Source texts of formatted documents
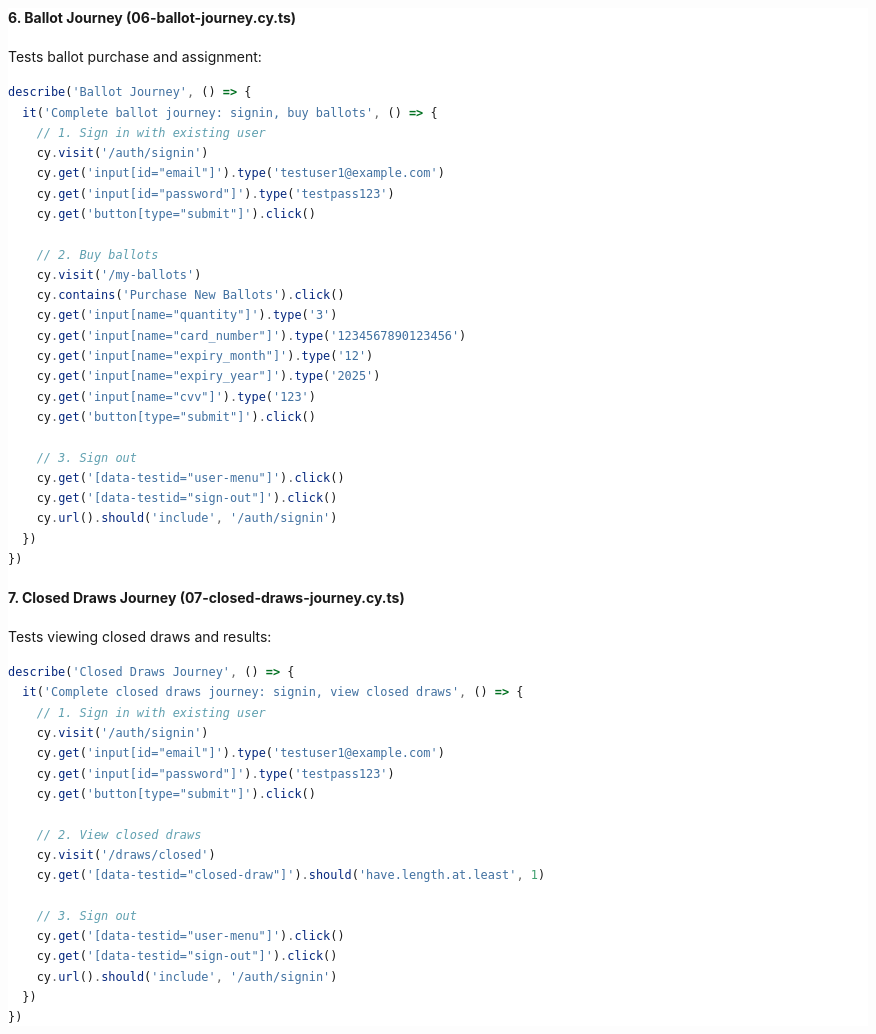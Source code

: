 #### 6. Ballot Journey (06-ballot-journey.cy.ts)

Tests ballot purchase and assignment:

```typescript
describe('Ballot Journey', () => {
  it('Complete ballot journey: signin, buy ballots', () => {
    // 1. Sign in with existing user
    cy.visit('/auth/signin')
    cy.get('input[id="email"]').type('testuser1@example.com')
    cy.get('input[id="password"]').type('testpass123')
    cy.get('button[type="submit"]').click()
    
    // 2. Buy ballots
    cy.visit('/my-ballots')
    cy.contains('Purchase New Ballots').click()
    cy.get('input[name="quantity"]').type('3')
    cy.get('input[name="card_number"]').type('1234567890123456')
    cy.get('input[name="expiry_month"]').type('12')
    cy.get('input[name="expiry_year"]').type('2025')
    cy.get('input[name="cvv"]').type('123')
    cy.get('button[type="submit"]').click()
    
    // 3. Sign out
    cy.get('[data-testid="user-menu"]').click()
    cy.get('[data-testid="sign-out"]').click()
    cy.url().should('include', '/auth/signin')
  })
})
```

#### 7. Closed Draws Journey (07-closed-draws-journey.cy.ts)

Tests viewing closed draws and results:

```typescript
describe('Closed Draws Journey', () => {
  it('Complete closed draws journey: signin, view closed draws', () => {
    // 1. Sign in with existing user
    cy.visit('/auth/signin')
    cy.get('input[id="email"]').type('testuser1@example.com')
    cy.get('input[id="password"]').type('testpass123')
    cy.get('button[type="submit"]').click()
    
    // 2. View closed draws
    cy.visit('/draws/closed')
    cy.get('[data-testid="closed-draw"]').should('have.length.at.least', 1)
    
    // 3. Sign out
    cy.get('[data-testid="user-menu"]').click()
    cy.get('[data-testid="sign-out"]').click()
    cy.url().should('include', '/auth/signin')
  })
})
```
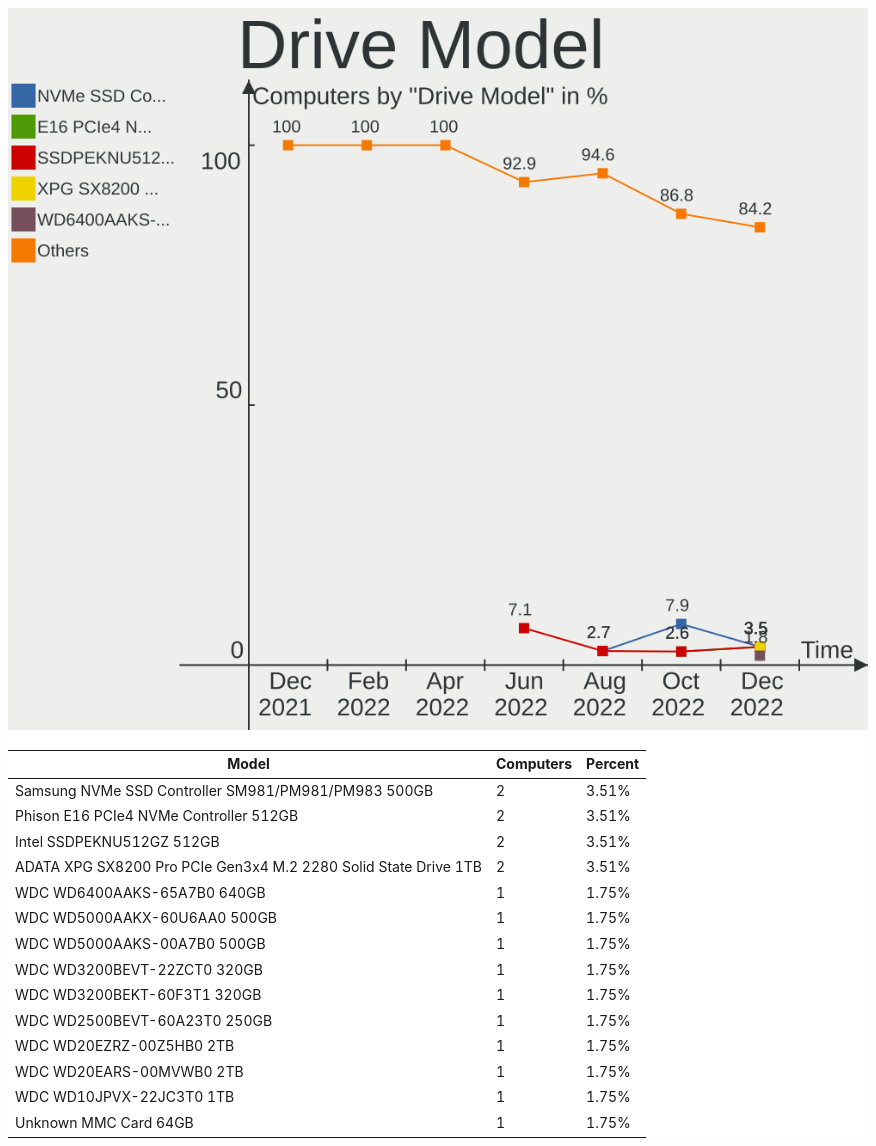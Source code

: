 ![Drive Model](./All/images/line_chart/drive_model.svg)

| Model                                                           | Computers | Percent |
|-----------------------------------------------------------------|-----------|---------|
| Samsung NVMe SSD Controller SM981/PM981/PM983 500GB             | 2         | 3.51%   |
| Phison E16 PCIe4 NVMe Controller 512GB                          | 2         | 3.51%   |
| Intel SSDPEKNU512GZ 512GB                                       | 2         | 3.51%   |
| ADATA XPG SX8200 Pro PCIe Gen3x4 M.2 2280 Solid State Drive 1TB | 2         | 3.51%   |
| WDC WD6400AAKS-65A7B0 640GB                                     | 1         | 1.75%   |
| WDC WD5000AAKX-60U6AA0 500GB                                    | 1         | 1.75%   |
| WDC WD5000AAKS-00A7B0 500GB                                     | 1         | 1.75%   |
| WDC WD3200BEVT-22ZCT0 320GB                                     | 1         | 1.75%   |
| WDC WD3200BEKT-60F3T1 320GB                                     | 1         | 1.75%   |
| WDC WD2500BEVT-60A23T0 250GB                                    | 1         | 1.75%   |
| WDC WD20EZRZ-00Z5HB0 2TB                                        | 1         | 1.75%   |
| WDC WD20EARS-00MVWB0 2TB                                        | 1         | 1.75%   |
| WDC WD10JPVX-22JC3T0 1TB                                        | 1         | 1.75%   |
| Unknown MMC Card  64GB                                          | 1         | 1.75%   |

== What you should do ==
Could you copy every record exactly, without the pictures?

== Result for this exercise ==
Source code

: #### 6. Ballot Journey (06-ballot-journey.cy.ts)

Tests ballot purchase and assignment:

```typescript
describe('Ballot Journey', () => {
  it('Complete ballot journey: signin, buy ballots', () => {
    // 1. Sign in with existing user
    cy.visit('/auth/signin')
    cy.get('input[id="email"]').type('testuser1@example.com')
    cy.get('input[id="password"]').type('testpass123')
    cy.get('button[type="submit"]').click()
    
    // 2. Buy ballots
    cy.visit('/my-ballots')
    cy.contains('Purchase New Ballots').click()
    cy.get('input[name="quantity"]').type('3')
    cy.get('input[name="card_number"]').type('1234567890123456')
    cy.get('input[name="expiry_month"]').type('12')
    cy.get('input[name="expiry_year"]').type('2025')
    cy.get('input[name="cvv"]').type('123')
    cy.get('button[type="submit"]').click()
    
    // 3. Sign out
    cy.get('[data-testid="user-menu"]').click()
    cy.get('[data-testid="sign-out"]').click()
    cy.url().should('include', '/auth/signin')
  })
})
```

#### 7. Closed Draws Journey (07-closed-draws-journey.cy.ts)

Tests viewing closed draws and results:

```typescript
describe('Closed Draws Journey', () => {
  it('Complete closed draws journey: signin, view closed draws', () => {
    // 1. Sign in with existing user
    cy.visit('/auth/signin')
    cy.get('input[id="email"]').type('testuser1@example.com')
    cy.get('input[id="password"]').type('testpass123')
    cy.get('button[type="submit"]').click()
    
    // 2. View closed draws
    cy.visit('/draws/closed')
    cy.get('[data-testid="closed-draw"]').should('have.length.at.least', 1)
    
    // 3. Sign out
    cy.get('[data-testid="user-menu"]').click()
    cy.get('[data-testid="sign-out"]').click()
    cy.url().should('include', '/auth/signin')
  })
})
```
Source code

: ![Drive Model](./All/images/line_chart/drive_model.svg)

| Model                                                           | Computers | Percent |
|-----------------------------------------------------------------|-----------|---------|
| Samsung NVMe SSD Controller SM981/PM981/PM983 500GB             | 2         | 3.51%   |
| Phison E16 PCIe4 NVMe Controller 512GB                          | 2         | 3.51%   |
| Intel SSDPEKNU512GZ 512GB                                       | 2         | 3.51%   |
| ADATA XPG SX8200 Pro PCIe Gen3x4 M.2 2280 Solid State Drive 1TB | 2         | 3.51%   |
| WDC WD6400AAKS-65A7B0 640GB                                     | 1         | 1.75%   |
| WDC WD5000AAKX-60U6AA0 500GB                                    | 1         | 1.75%   |
| WDC WD5000AAKS-00A7B0 500GB                                     | 1         | 1.75%   |
| WDC WD3200BEVT-22ZCT0 320GB                                     | 1         | 1.75%   |
| WDC WD3200BEKT-60F3T1 320GB                                     | 1         | 1.75%   |
| WDC WD2500BEVT-60A23T0 250GB                                    | 1         | 1.75%   |
| WDC WD20EZRZ-00Z5HB0 2TB                                        | 1         | 1.75%   |
| WDC WD20EARS-00MVWB0 2TB                                        | 1         | 1.75%   |
| WDC WD10JPVX-22JC3T0 1TB                                        | 1         | 1.75%   |
| Unknown MMC Card  64GB                                          | 1         | 1.75%   |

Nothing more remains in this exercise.